IC Week: Carlisle Levine on Finding Community as an Independent Evaluator
Hello! I’m Carlisle Levine, an independent evaluator specializing in organizational and advocacy evaluation, evaluation systems and evaluation capacity building. Having worked for international non-governmental organizations and the U.S. government, I am relatively new to consulting. One of my biggest concerns in making the shift was finding community.
Lessons Learned: The Importance of Community
Very quickly as an independent evaluator, I was reminded of the value of community.
- I believe I produce my best work when I can think it through with respected colleagues.
- I need colleagues when my projects ask for skills, experience and access beyond my own, or when I have more work than I can do alone.

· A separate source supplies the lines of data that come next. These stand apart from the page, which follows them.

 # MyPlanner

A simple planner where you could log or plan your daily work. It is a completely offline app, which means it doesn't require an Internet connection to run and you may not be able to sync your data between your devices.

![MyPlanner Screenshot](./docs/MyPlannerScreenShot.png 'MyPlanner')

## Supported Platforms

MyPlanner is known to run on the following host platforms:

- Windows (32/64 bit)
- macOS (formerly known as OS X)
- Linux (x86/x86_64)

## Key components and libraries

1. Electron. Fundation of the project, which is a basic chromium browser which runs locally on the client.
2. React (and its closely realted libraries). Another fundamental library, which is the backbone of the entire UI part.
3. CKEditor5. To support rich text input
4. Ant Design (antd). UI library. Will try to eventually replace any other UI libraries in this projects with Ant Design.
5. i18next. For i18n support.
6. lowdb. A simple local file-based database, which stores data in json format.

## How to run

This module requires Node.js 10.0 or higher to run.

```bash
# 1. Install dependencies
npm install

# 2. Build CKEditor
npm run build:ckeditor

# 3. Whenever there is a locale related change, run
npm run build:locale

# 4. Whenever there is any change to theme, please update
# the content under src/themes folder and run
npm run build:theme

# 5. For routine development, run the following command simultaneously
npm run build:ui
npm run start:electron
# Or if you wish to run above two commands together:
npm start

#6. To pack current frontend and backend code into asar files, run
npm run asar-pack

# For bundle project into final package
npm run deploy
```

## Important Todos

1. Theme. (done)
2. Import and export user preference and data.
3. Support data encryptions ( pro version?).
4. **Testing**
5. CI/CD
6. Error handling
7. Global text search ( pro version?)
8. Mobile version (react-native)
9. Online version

- Colleagues can also connect me to new projects.
In my experience, building community is a time investment. The rewards are undertaking bigger projects, benefiting from peer learning, and producing more creative and higher quality work.
Hot Tip: Finding Community
To establish community, I have used various strategies:
- Reaching out to former colleagues and their colleagues;
- Relying on AEA links and also on my local affiliate; and
- Remaining active in professional networks relevant to my work.
Rad Resources: For some projects, I have partnered with evaluators working in countries where a project has taken place. To identify potential teammates, in addition to tapping personal networks, I have used resources such as the MandENews listserv and the website for the International Organization for Cooperation in Evaluation (IOCE), which provides contact information for national and regional evaluation associations.
Lessons Learned: Building Collaborative Working Relationships
I have found that most critical to successful collaboration is trust, based on shared values and similar commitments to producing quality work in a timely fashion. It requires sensitivity to time availability and financial needs. It is guided by clear scopes of work and reinforced by good communication. Agreeing to no surprises proves to be a helpful principle.
Hot Tips: There are a number of ways I have developed collaborative working relationships.
- I start with a conversation about work experience, interests and styles.
- Colleagues and I have reviewed each other’s work and provided input to questions raised.
- With some colleagues, I have undertaken small projects that can test our collaborative relationship. These can be good foundations for future work together. If not, much has been learned and little lost.
- With all collaborative relationships, and especially with new ones, I budget ample time for communication to ensure that we remain on the same page.
Rad Resource: Stephen Maack and Jan Upton wrote a helpful article, Collaborative relationships in evaluation consulting. My experience, described above, echoed their findings.